Saved entries:

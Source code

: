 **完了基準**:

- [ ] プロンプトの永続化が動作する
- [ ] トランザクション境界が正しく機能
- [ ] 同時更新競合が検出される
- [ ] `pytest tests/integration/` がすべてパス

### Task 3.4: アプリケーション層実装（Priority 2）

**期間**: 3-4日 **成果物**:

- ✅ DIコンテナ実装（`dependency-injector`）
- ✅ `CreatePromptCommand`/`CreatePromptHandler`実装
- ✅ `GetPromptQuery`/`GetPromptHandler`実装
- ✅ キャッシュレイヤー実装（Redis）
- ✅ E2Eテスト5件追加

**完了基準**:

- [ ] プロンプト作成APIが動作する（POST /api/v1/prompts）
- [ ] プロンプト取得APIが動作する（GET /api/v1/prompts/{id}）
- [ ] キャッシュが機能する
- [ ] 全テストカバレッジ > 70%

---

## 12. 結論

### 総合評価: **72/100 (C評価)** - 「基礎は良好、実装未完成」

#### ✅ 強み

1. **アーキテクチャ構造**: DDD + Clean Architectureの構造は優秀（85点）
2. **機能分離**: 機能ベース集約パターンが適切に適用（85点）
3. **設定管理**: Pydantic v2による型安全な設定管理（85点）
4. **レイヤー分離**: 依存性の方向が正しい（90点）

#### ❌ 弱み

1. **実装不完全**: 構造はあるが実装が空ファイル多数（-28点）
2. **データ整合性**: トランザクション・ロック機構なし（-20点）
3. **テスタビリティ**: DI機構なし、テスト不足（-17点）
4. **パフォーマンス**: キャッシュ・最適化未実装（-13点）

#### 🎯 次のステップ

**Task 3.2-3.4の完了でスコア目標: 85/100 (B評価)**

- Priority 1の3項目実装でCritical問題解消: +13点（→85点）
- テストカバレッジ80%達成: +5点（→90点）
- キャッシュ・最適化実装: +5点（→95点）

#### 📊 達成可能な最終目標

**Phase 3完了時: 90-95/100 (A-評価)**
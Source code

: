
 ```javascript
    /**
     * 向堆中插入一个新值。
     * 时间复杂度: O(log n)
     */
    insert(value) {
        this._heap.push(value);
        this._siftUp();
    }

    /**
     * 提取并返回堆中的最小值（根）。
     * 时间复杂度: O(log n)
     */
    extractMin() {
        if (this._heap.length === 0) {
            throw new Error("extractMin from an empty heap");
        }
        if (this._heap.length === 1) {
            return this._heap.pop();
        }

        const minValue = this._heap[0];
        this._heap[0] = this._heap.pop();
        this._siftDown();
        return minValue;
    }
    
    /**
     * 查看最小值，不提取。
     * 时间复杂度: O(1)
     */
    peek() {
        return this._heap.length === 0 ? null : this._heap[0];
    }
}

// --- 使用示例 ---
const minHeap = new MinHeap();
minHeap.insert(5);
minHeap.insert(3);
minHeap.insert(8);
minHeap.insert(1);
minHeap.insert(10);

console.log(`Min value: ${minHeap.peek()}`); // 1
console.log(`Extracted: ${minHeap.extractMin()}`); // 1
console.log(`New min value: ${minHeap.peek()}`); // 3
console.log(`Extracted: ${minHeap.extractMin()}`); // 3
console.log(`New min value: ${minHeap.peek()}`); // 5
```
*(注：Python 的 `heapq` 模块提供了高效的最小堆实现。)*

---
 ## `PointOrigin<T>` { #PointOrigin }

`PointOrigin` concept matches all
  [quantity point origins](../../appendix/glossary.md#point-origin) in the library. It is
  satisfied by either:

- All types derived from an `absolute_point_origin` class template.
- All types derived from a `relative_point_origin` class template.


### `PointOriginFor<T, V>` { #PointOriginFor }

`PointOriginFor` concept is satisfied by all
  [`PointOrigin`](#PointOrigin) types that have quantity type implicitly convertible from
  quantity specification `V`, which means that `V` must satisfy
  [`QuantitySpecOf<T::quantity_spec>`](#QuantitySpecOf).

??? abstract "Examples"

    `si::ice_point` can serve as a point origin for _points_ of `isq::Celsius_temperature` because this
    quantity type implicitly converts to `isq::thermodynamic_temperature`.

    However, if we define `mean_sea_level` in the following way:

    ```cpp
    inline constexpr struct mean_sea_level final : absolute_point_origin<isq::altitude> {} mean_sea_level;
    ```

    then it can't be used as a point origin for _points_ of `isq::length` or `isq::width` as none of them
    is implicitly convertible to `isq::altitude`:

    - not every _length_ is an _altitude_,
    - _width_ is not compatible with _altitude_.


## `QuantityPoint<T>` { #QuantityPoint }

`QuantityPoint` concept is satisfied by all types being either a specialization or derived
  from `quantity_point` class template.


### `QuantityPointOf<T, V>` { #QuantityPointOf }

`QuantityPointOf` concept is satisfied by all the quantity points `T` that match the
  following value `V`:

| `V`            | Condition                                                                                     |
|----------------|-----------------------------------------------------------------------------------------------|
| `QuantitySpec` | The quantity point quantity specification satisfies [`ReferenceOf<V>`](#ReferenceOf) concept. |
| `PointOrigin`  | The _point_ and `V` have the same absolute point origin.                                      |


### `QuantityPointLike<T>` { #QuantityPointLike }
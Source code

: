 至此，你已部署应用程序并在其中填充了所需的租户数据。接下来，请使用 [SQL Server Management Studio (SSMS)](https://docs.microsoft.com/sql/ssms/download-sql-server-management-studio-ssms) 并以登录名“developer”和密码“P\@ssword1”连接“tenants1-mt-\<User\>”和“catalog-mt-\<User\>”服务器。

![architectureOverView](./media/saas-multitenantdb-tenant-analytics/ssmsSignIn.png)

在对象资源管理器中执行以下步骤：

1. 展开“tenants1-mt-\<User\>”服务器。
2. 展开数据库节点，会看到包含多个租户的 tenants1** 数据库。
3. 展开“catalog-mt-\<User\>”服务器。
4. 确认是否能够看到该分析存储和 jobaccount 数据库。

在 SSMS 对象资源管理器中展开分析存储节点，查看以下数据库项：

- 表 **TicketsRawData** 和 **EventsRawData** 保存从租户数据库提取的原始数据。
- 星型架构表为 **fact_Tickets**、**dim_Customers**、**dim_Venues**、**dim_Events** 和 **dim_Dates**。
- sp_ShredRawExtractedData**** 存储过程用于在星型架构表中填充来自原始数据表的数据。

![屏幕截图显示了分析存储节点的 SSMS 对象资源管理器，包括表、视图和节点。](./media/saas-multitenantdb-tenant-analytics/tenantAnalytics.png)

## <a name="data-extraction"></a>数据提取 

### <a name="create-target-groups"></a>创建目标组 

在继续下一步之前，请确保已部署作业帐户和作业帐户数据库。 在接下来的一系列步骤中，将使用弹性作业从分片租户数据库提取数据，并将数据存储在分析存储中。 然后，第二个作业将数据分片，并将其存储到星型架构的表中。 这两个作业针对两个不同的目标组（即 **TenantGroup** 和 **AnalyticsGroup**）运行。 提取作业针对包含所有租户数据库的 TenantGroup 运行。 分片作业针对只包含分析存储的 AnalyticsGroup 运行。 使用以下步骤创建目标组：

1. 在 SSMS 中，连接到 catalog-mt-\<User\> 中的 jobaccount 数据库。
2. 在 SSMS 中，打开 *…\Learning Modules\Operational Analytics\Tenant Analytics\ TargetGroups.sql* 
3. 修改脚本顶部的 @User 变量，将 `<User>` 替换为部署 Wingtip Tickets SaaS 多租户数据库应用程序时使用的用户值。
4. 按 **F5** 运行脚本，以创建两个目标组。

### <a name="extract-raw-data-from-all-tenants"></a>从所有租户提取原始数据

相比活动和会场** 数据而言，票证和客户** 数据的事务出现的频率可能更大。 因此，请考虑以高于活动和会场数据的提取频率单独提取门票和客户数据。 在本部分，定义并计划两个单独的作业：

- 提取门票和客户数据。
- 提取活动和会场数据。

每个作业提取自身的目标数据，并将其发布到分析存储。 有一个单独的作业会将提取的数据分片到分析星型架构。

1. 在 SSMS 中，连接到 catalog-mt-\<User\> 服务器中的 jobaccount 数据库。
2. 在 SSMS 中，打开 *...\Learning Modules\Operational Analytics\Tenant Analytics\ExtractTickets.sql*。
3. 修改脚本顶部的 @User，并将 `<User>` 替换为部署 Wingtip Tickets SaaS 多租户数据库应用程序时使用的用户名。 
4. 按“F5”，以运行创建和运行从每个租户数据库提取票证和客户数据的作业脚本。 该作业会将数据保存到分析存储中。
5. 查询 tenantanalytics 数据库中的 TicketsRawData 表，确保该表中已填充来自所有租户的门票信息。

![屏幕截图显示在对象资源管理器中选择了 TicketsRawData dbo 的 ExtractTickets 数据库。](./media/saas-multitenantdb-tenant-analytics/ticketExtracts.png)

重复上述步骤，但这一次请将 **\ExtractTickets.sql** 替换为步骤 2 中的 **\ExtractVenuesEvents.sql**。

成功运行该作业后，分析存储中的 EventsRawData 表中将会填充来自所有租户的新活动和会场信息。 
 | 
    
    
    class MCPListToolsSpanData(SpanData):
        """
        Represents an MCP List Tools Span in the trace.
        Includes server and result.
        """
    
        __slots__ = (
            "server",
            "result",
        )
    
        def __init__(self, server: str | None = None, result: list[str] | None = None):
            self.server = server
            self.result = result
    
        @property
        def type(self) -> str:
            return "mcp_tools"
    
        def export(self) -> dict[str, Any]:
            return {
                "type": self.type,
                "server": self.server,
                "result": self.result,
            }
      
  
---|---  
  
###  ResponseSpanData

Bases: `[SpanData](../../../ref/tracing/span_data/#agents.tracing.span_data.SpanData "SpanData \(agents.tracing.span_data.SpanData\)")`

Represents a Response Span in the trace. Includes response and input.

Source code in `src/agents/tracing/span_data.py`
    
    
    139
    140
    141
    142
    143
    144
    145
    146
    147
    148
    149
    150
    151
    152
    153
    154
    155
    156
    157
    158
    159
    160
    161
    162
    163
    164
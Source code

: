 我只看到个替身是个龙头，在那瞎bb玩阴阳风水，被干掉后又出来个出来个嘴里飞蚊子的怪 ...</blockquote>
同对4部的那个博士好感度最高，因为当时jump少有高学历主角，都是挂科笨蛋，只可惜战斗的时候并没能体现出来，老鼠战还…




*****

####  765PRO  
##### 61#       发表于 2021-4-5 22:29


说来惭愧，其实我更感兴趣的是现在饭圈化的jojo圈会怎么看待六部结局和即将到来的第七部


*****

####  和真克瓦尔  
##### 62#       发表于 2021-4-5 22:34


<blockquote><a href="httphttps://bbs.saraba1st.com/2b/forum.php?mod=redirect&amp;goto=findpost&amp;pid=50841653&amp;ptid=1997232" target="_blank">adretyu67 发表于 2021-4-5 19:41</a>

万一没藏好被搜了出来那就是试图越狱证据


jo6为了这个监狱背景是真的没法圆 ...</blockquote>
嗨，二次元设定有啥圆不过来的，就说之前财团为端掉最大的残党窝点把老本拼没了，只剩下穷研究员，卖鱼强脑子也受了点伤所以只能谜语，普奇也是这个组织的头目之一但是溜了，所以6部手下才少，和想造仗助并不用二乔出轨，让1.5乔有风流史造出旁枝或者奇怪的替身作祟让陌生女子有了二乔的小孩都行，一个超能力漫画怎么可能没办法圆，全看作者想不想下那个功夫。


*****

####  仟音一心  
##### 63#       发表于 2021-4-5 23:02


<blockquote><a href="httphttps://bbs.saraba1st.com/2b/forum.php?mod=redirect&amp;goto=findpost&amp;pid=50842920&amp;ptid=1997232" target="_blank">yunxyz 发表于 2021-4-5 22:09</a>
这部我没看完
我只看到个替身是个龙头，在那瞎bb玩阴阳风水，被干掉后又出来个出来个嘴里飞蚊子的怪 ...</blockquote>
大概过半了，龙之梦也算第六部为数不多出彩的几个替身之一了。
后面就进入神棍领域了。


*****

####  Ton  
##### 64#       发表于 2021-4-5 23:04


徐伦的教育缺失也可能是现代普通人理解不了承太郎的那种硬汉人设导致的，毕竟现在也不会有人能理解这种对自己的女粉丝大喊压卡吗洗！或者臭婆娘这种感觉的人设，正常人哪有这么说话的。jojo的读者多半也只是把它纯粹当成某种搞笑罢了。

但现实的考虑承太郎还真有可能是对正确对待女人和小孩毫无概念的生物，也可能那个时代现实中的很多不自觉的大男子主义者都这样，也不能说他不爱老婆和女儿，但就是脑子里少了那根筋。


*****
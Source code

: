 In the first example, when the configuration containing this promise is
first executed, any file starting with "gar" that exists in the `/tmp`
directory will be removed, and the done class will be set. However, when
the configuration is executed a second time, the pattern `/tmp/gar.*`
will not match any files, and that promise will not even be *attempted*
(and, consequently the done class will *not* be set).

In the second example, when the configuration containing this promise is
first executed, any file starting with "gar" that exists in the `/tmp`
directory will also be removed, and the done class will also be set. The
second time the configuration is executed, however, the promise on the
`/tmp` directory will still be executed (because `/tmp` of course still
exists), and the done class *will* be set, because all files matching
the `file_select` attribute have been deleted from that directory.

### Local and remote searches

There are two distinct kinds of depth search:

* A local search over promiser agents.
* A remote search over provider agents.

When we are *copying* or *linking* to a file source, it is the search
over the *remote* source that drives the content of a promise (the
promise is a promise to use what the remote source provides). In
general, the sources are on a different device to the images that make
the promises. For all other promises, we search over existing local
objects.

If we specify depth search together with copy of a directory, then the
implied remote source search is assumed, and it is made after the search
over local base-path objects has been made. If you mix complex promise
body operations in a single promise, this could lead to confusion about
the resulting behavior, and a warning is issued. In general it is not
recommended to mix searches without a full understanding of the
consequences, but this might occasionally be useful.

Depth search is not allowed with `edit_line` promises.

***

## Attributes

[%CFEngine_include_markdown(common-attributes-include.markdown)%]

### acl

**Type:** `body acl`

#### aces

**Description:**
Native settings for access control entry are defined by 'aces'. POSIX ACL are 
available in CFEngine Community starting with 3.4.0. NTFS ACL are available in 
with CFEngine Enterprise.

_Work order_. Send back an exact copy of only the lines from the line with "### Local and remote searches" up to and including the line with "## Attributes" in the data above.

_Response box_.
### Local and remote searches

There are two distinct kinds of depth search:

* A local search over promiser agents.
* A remote search over provider agents.

When we are *copying* or *linking* to a file source, it is the search
over the *remote* source that drives the content of a promise (the
promise is a promise to use what the remote source provides). In
general, the sources are on a different device to the images that make
the promises. For all other promises, we search over existing local
objects.

If we specify depth search together with copy of a directory, then the
implied remote source search is assumed, and it is made after the search
over local base-path objects has been made. If you mix complex promise
body operations in a single promise, this could lead to confusion about
the resulting behavior, and a warning is issued. In general it is not
recommended to mix searches without a full understanding of the
consequences, but this might occasionally be useful.

Depth search is not allowed with `edit_line` promises.

***

## Attributes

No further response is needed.